Below are several entries. Transcribe exactly those lines that fall from the one with "# **Sui FundMe: How" through the one with "creators and backers.", end lines included.

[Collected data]
┄┄┄┄┄┄┄┄┄┄

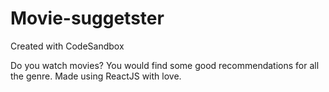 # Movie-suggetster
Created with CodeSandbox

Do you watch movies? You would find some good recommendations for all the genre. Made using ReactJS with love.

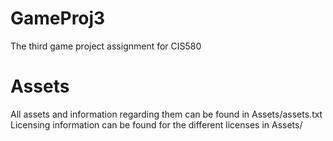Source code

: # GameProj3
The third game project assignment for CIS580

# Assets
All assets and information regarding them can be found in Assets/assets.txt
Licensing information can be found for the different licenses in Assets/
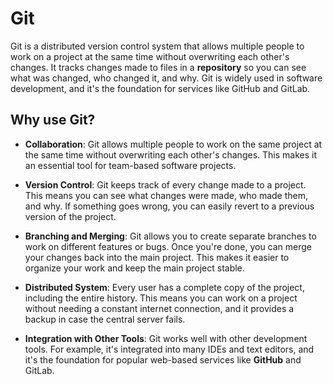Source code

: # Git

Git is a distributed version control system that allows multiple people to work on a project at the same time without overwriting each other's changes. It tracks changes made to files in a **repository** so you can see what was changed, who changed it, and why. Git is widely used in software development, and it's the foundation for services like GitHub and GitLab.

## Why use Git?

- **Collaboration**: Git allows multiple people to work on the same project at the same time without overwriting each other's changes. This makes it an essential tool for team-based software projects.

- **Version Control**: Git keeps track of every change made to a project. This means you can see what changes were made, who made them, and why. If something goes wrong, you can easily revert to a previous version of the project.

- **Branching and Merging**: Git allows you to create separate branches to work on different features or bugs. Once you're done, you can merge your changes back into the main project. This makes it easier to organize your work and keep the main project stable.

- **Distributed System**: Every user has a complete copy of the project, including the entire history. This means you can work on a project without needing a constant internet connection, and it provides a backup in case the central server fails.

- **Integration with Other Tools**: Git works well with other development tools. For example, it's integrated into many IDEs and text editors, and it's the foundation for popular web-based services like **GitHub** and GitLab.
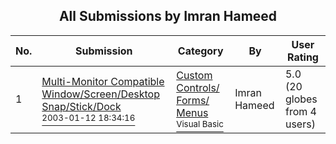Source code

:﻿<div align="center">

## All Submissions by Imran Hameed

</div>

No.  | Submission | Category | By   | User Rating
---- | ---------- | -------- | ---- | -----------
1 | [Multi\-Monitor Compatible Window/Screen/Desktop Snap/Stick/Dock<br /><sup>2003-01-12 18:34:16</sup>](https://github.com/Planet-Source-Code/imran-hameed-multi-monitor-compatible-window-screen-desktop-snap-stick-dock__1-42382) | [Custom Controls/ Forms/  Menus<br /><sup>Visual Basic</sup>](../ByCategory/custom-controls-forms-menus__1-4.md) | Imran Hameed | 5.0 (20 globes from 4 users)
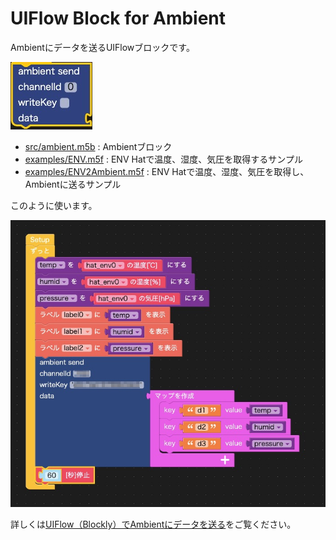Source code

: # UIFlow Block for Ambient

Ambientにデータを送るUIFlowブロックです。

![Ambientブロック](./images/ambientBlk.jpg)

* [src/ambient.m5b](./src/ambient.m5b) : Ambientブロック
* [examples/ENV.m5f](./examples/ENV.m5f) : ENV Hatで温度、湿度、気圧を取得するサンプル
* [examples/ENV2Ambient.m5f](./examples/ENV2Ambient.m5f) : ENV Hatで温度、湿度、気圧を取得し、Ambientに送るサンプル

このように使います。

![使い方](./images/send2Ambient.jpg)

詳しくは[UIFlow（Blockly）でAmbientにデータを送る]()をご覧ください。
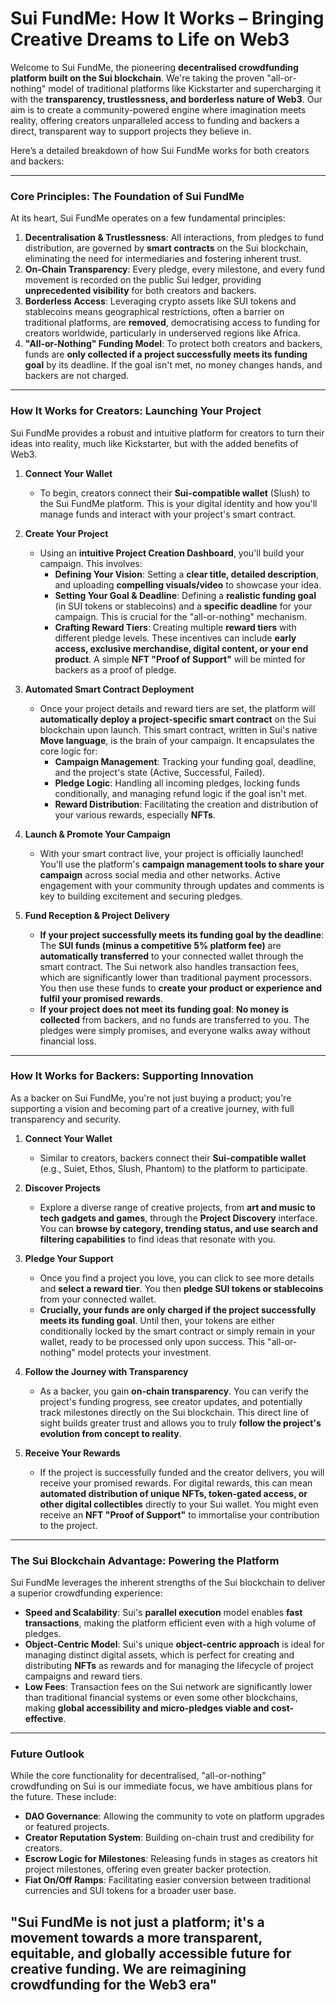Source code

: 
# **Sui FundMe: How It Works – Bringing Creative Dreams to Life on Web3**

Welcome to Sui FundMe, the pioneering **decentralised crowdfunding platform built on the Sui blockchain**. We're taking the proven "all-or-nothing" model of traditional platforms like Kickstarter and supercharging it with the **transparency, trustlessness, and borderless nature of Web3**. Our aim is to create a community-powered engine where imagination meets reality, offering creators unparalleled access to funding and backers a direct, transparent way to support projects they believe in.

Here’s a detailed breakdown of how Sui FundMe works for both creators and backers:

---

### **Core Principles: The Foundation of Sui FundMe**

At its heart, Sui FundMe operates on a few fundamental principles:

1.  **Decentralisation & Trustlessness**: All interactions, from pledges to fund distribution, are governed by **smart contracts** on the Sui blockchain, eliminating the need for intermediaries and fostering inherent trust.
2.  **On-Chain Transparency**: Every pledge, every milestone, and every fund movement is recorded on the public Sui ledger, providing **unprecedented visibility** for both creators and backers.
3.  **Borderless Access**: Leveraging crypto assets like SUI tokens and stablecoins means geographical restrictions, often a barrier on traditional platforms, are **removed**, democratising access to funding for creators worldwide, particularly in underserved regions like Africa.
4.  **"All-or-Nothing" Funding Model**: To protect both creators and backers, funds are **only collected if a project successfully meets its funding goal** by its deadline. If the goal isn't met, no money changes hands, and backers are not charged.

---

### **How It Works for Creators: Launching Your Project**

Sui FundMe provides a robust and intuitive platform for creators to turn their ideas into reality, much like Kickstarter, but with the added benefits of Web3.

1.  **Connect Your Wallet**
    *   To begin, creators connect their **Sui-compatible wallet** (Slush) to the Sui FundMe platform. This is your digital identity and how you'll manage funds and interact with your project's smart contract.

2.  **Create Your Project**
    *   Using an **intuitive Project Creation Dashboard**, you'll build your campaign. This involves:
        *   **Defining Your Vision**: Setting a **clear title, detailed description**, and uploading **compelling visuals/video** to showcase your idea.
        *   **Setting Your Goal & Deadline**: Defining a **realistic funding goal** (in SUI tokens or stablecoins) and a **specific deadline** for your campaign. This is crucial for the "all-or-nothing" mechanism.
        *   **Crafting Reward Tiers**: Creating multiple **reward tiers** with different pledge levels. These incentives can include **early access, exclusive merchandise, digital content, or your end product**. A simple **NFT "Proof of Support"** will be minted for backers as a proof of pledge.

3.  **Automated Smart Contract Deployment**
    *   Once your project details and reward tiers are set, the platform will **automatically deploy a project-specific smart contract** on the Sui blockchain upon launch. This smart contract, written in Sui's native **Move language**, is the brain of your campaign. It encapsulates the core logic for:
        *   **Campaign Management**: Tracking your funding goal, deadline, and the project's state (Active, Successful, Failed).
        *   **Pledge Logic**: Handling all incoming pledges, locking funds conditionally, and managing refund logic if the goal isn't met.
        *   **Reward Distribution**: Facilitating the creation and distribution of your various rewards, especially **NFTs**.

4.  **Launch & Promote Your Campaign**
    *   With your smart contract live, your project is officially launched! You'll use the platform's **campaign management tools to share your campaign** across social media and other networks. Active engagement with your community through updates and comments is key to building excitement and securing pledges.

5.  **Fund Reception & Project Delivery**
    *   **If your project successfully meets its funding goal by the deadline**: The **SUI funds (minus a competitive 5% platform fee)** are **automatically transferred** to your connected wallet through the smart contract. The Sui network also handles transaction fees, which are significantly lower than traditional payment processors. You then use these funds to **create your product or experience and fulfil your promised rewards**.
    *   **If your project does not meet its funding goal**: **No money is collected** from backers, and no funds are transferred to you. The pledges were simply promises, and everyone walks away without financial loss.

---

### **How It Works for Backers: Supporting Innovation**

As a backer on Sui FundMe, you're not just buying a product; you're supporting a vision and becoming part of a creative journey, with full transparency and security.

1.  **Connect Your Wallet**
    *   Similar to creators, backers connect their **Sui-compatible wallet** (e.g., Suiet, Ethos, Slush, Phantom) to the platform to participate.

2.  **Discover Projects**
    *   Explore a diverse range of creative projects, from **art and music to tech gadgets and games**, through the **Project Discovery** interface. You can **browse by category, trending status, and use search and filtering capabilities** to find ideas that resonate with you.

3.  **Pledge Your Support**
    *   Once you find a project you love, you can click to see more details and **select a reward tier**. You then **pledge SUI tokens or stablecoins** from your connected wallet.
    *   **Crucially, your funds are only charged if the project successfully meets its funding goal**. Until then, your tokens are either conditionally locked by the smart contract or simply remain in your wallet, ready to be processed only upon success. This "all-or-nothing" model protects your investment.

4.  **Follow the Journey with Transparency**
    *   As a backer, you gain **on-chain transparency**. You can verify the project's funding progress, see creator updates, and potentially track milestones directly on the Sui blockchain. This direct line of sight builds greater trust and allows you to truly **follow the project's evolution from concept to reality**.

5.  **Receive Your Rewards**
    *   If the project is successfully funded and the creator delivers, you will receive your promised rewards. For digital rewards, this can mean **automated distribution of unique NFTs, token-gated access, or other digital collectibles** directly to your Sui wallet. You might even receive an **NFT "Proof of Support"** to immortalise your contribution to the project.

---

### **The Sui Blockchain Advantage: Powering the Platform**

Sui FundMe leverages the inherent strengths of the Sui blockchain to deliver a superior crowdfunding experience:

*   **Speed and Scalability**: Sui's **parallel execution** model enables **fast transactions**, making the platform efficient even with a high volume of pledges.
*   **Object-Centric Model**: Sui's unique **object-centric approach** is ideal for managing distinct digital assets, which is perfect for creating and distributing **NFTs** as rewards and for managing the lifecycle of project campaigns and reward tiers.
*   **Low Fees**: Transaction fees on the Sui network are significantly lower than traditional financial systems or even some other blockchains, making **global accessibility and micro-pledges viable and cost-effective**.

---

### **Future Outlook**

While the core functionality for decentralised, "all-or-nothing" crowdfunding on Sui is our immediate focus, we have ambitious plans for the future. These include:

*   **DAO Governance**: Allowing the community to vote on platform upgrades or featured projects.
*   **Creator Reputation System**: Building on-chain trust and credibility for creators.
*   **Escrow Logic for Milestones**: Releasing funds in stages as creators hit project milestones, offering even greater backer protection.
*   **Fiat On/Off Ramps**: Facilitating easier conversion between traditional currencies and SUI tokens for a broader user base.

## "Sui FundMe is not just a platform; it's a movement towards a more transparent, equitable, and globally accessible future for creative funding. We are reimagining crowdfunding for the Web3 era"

┄┄┄┄┄┄┄┄┄┄

Output:
# **Sui FundMe: How It Works – Bringing Creative Dreams to Life on Web3**

Welcome to Sui FundMe, the pioneering **decentralised crowdfunding platform built on the Sui blockchain**. We're taking the proven "all-or-nothing" model of traditional platforms like Kickstarter and supercharging it with the **transparency, trustlessness, and borderless nature of Web3**. Our aim is to create a community-powered engine where imagination meets reality, offering creators unparalleled access to funding and backers a direct, transparent way to support projects they believe in.

Here’s a detailed breakdown of how Sui FundMe works for both creators and backers:

---

### **Core Principles: The Foundation of Sui FundMe**

At its heart, Sui FundMe operates on a few fundamental principles:

1.  **Decentralisation & Trustlessness**: All interactions, from pledges to fund distribution, are governed by **smart contracts** on the Sui blockchain, eliminating the need for intermediaries and fostering inherent trust.
2.  **On-Chain Transparency**: Every pledge, every milestone, and every fund movement is recorded on the public Sui ledger, providing **unprecedented visibility** for both creators and backers.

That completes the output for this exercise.